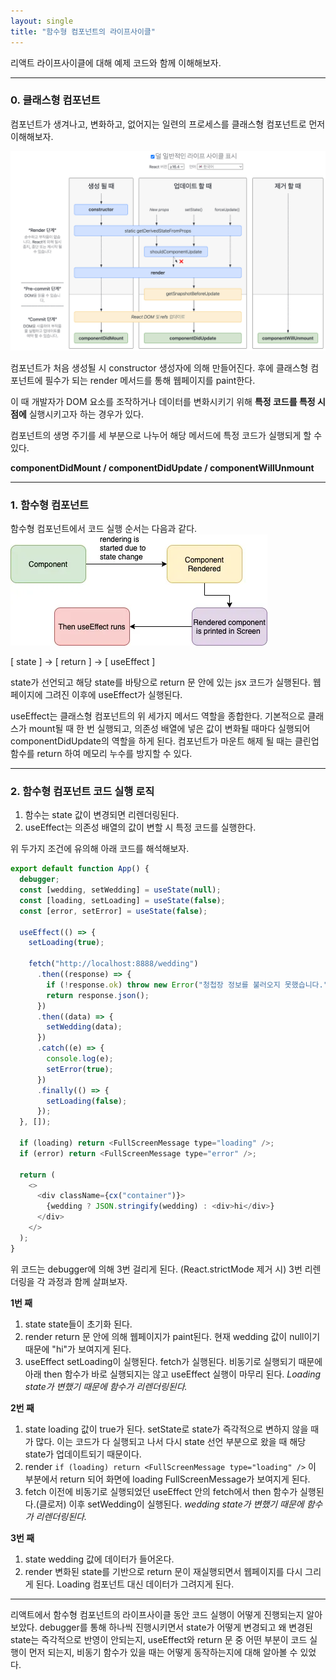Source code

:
 ```yaml
---
layout: single
title: "함수형 컴포넌트의 라이프사이클"
---
```


리액트 라이프사이클에 대해 예제 코드와 함께 이해해보자.

---

### 0. 클래스형 컴포넌트

컴포넌트가 생겨나고, 변화하고, 없어지는 일련의 프로세스를 클래스형 컴포넌트로 먼저 이해해보자.

![](/images/2024-11-25-function-component-lifecycle/image1.png)

컴포넌트가 처음 생성될 시 constructor 생성자에 의해 만들어진다.
후에 클래스형 컴포넌트에 필수가 되는 render 메서드를 통해 웹페이지를 paint한다.

이 때 개발자가 DOM 요소를 조작하거나 데이터를 변화시키기 위해 **특정 코드를 특정 시점에** 실행시키고자 하는 경우가 있다.

컴포넌트의 생명 주기를 세 부분으로 나누어 해당 메서드에 특정 코드가 실행되게 할 수 있다.

**componentDidMount / componentDidUpdate / componentWillUnmount**

---

### 1. 함수형 컴포넌트

함수형 컴포넌트에서 코드 실행 순서는 다음과 같다.
![](/images/2024-11-25-function-component-lifecycle/image2.png)

[ state ] -> [ return ] -> [ useEffect ]

state가 선언되고 해당 state를 바탕으로 return 문 안에 있는 jsx 코드가 실행된다.
웹페이지에 그려진 이후에 useEffect가 실행된다.

useEffect는 클래스형 컴포넌트의 위 세가지 메서드 역할을 종합한다.
기본적으로 클래스가 mount될 때 한 번 실행되고, 의존성 배열에 넣은 값이 변화될 때마다 실행되어 componentDidUpdate의 역할을 하게 된다.
컴포넌트가 마운트 해제 될 때는 클린업 함수를 return 하여 메모리 누수를 방지할 수 있다.

---

### 2. 함수형 컴포넌트 코드 실행 로직

1. 함수는 state 값이 변경되면 리렌더링된다.
2. useEffect는 의존성 배열의 값이 변할 시 특정 코드를 실행한다.

위 두가지 조건에 유의해 아래 코드를 해석해보자.

```js
export default function App() {
  debugger;
  const [wedding, setWedding] = useState(null);
  const [loading, setLoading] = useState(false);
  const [error, setError] = useState(false);

  useEffect(() => {
    setLoading(true);

    fetch("http://localhost:8888/wedding")
      .then((response) => {
        if (!response.ok) throw new Error("청첩장 정보를 불러오지 못했습니다.");
        return response.json();
      })
      .then((data) => {
        setWedding(data);
      })
      .catch((e) => {
        console.log(e);
        setError(true);
      })
      .finally(() => {
        setLoading(false);
      });
  }, []);

  if (loading) return <FullScreenMessage type="loading" />;
  if (error) return <FullScreenMessage type="error" />;

  return (
    <>
      <div className={cx("container")}>
        {wedding ? JSON.stringify(wedding) : <div>hi</div>}
      </div>
    </>
  );
}
```

위 코드는 debugger에 의해 3번 걸리게 된다. (React.strictMode 제거 시)
3번 리렌더링을 각 과정과 함께 살펴보자.

**1번 째**

1. state
   state들이 초기화 된다.
2. render
   return 문 안에 의해 웹페이지가 paint된다.
   현재 wedding 값이 null이기 때문에 "hi"가 보여지게 된다.
3. useEffect
   setLoading이 실행된다.
   fetch가 실행된다. 비동기로 실행되기 때문에 아래 then 함수가 바로 실행되지는 않고 useEffect 실행이 마무리 된다.
   _Loading state가 변했기 때문에 함수가 리렌더링된다._

**2번 째**

1. state
   loading 값이 true가 된다.
   setState로 state가 즉각적으로 변하지 않을 때가 많다. 이는 코드가 다 실행되고 나서 다시 state 선언 부분으로 왔을 때 해당 state가 업데이트되기 때문이다.
2. render
   `if (loading) return <FullScreenMessage type="loading" />`
   이 부분에서 return 되어 화면에 loading FullScreenMessage가 보여지게 된다.
3. fetch
   이전에 비동기로 실행되었던 useEffect 안의 fetch에서 then 함수가 실행된다.(클로저)
   이후 setWedding이 실행된다.
   _wedding state가 변했기 때문에 함수가 리렌더링된다._

**3번 째**

1. state
   wedding 값에 데이터가 들어온다.
2. render
   변화된 state를 기반으로 return 문이 재실행되면서 웹페이지를 다시 그리게 된다.
   Loading 컴포넌트 대신 데이터가 그려지게 된다.

---

리액트에서 함수형 컴포넌트의 라이프사이클 동안 코드 실행이 어떻게 진행되는지 알아보았다.
debugger를 통해 하나씩 진행시키면서 state가 어떻게 변경되고 왜 변경된 state는 즉각적으로 반영이 안되는지,
useEffect와 return 문 중 어떤 부분이 코드 실행이 먼저 되는지, 비동기 함수가 있을 때는 어떻게 동작하는지에 대해 알아볼 수 있었다.
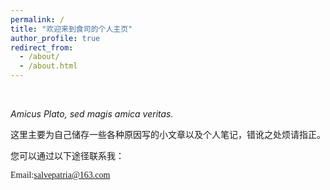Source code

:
 ```yaml
---
permalink: /
title: "欢迎来到食司的个人主页"
author_profile: true
redirect_from: 
  - /about/
  - /about.html
---
```


<br>

<i>Amicus Plato, sed magis amica veritas.</i><br>

<font face="宋体">
这里主要为自己储存一些各种原因写的小文章以及个人笔记，错讹之处烦请指正。<br>
  
您可以通过以下途径联系我：<br>

Email:salvepatria@163.com
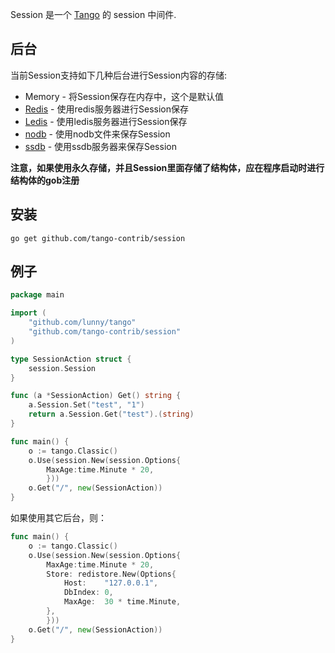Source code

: Session 是一个 [Tango](https://github.com/lunny/tango) 的 session 中间件.

## 后台

当前Session支持如下几种后台进行Session内容的存储:

* Memory - 将Session保存在内存中，这个是默认值
* [Redis](http://github.com/tango-contrib/session-redis) - 使用redis服务器进行Session保存
* [Ledis](http://github.com/tango-contrib/session-ledis) - 使用ledis服务器进行Session保存
* [nodb](http://github.com/tango-contrib/session-nodb) - 使用nodb文件来保存Session
* [ssdb](http://github.com/tango-contrib/session-ssdb) - 使用ssdb服务器来保存Session

**注意，如果使用永久存储，并且Session里面存储了结构体，应在程序启动时进行结构体的gob注册**

## 安装

    go get github.com/tango-contrib/session

## 例子

```Go
package main

import (
    "github.com/lunny/tango"
    "github.com/tango-contrib/session"
)

type SessionAction struct {
    session.Session
}

func (a *SessionAction) Get() string {
    a.Session.Set("test", "1")
    return a.Session.Get("test").(string)
}

func main() {
    o := tango.Classic()
    o.Use(session.New(session.Options{
        MaxAge:time.Minute * 20,
        }))
    o.Get("/", new(SessionAction))
}
```

如果使用其它后台，则：
```Go
func main() {
    o := tango.Classic()
    o.Use(session.New(session.Options{
        MaxAge:time.Minute * 20,
        Store: redistore.New(Options{
			Host:    "127.0.0.1",
			DbIndex: 0,
			MaxAge:  30 * time.Minute,
		},
        }))
    o.Get("/", new(SessionAction))
}
```
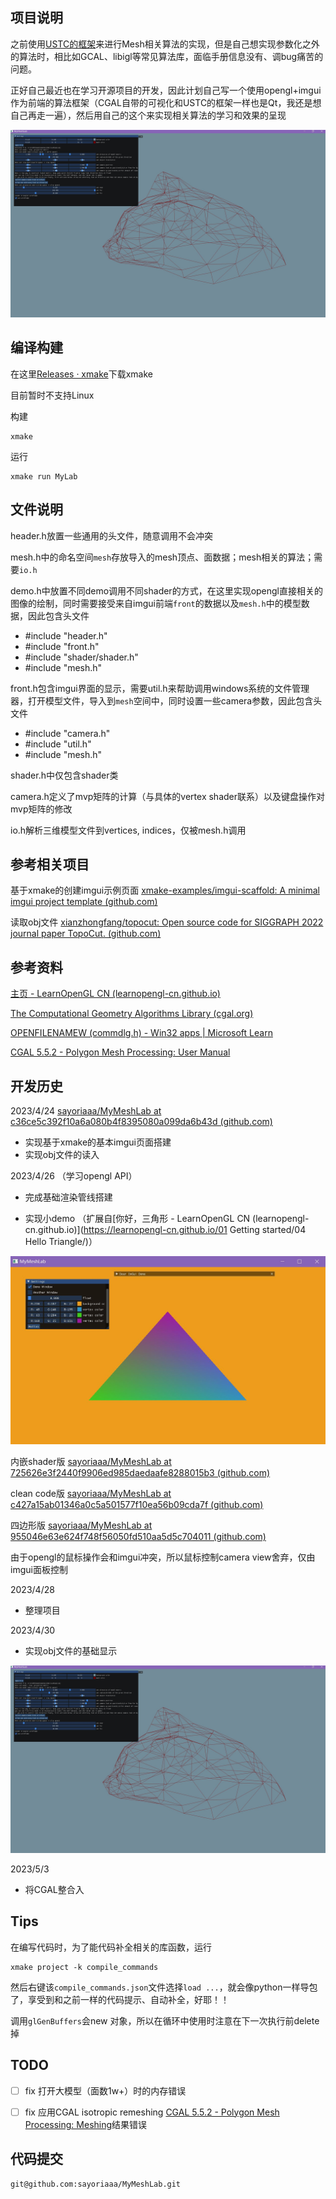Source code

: ## 项目说明

之前使用[USTC的框架](http://staff.ustc.edu.cn/~fuxm/code/index.html#sec_surface_framework)来进行Mesh相关算法的实现，但是自己想实现参数化之外的算法时，相比如GCAL、libigl等常见算法库，面临手册信息没有、调bug痛苦的问题。

正好自己最近也在学习开源项目的开发，因此计划自己写一个使用opengl+imgui作为前端的算法框架（CGAL自带的可视化和USTC的框架一样也是Qt，我还是想自己再走一遍），然后用自己的这个来实现相关算法的学习和效果的呈现

![2](imgs/2.JPG)

## 编译构建

在这里[Releases · xmake](https://github.com/xmake-io/xmake/releases)下载xmake

目前暂时不支持Linux

构建

```
xmake
```

运行

```
xmake run MyLab
```



## 文件说明

header.h放置一些通用的头文件，随意调用不会冲突

mesh.h中的命名空间`mesh`存放导入的mesh顶点、面数据；mesh相关的算法；需要`io.h`

demo.h中放置不同demo调用不同shader的方式，在这里实现opengl直接相关的图像的绘制，同时需要接受来自imgui前端`front`的数据以及`mesh.h`中的模型数据，因此包含头文件

- \#include "header.h"
- \#include "front.h"
- \#include "shader/shader.h"
- \#include "mesh.h"

front.h包含imgui界面的显示，需要util.h来帮助调用windows系统的文件管理器，打开模型文件，导入到`mesh`空间中，同时设置一些camera参数，因此包含头文件

- \#include "camera.h"
- \#include "util.h"
- \#include "mesh.h"

shader.h中仅包含shader类

camera.h定义了mvp矩阵的计算（与具体的vertex shader联系）以及键盘操作对mvp矩阵的修改

io.h解析三维模型文件到vertices, indices，仅被mesh.h调用

## 参考相关项目

基于xmake的创建imgui示例页面 [xmake-examples/imgui-scaffold: A minimal imgui project template (github.com)](https://github.com/xmake-examples/imgui-scaffold)

读取obj文件 [xianzhongfang/topocut: Open source code for SIGGRAPH 2022 journal paper TopoCut. (github.com)](https://github.com/xianzhongfang/topocut)

## 参考资料

[主页 - LearnOpenGL CN (learnopengl-cn.github.io)](https://learnopengl-cn.github.io/)

[The Computational Geometry Algorithms Library (cgal.org)](https://www.cgal.org/)

[OPENFILENAMEW (commdlg.h) - Win32 apps | Microsoft Learn](https://learn.microsoft.com/zh-cn/windows/win32/api/commdlg/ns-commdlg-openfilenamew)

[CGAL 5.5.2 - Polygon Mesh Processing: User Manual](https://doc.cgal.org/latest/Polygon_mesh_processing/index.html#Chapter_PolygonMeshProcessing)

## 开发历史

2023/4/24 [sayoriaaa/MyMeshLab at c36ce5c392f10a6a080b4f8395080a099da6b43d (github.com)](https://github.com/sayoriaaa/MyMeshLab/tree/c36ce5c392f10a6a080b4f8395080a099da6b43d)

- 实现基于xmake的基本imgui页面搭建
- 实现obj文件的读入

2023/4/26 （学习opengl API）

- 完成基础渲染管线搭建

- 实现小demo （扩展自[你好，三角形 - LearnOpenGL CN (learnopengl-cn.github.io)](https://learnopengl-cn.github.io/01 Getting started/04 Hello Triangle/)）

![1](imgs/1.JPG)

内嵌shader版 [sayoriaaa/MyMeshLab at 725626e3f2440f9906ed985daedaafe8288015b3 (github.com)](https://github.com/sayoriaaa/MyMeshLab/tree/725626e3f2440f9906ed985daedaafe8288015b3)

clean code版 [sayoriaaa/MyMeshLab at c427a15ab01346a0c5a501577f10ea56b09cda7f (github.com)](https://github.com/sayoriaaa/MyMeshLab/tree/c427a15ab01346a0c5a501577f10ea56b09cda7f)

四边形版 [sayoriaaa/MyMeshLab at 955046e63e624f748f56050fd510aa5d5c704011 (github.com)](https://github.com/sayoriaaa/MyMeshLab/tree/955046e63e624f748f56050fd510aa5d5c704011)

由于opengl的鼠标操作会和imgui冲突，所以鼠标控制camera view舍弃，仅由imgui面板控制

2023/4/28

- 整理项目

2023/4/30

- 实现obj文件的基础显示

![2](imgs/2.JPG)

2023/5/3

- 将CGAL整合入

  



## Tips

在编写代码时，为了能代码补全相关的库函数，运行

```
xmake project -k compile_commands
```

然后右键该`compile_commands.json`文件选择`load ...`，就会像python一样导包了，享受到和之前一样的代码提示、自动补全，好耶！！



调用`glGenBuffers`会new 对象，所以在循环中使用时注意在下一次执行前delete掉

## TODO

- [ ] fix 打开大模型（面数1w+）时的内存错误
- [ ] fix 应用CGAL isotropic remeshing [CGAL 5.5.2 - Polygon Mesh Processing: Meshing](https://doc.cgal.org/latest/Polygon_mesh_processing/group__PMP__meshing__grp.html#gaa5cc92275df27f0baab2472ecbc4ea3f)结果错误



## 代码提交

```
git@github.com:sayoriaaa/MyMeshLab.git
```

* _What you will do_
Restate the lines of the records exactly, starting at the first and stopping after the line with "컴포넌트가 처음 생성될 시 constructor 생성자에 의해 만들어진다.". Leave out any picture.

* _Solution for this problem_
Source code

:
 ```yaml
---
layout: single
title: "함수형 컴포넌트의 라이프사이클"
---
```


리액트 라이프사이클에 대해 예제 코드와 함께 이해해보자.

---

### 0. 클래스형 컴포넌트

컴포넌트가 생겨나고, 변화하고, 없어지는 일련의 프로세스를 클래스형 컴포넌트로 먼저 이해해보자.

![](/images/2024-11-25-function-component-lifecycle/image1.png)

컴포넌트가 처음 생성될 시 constructor 생성자에 의해 만들어진다.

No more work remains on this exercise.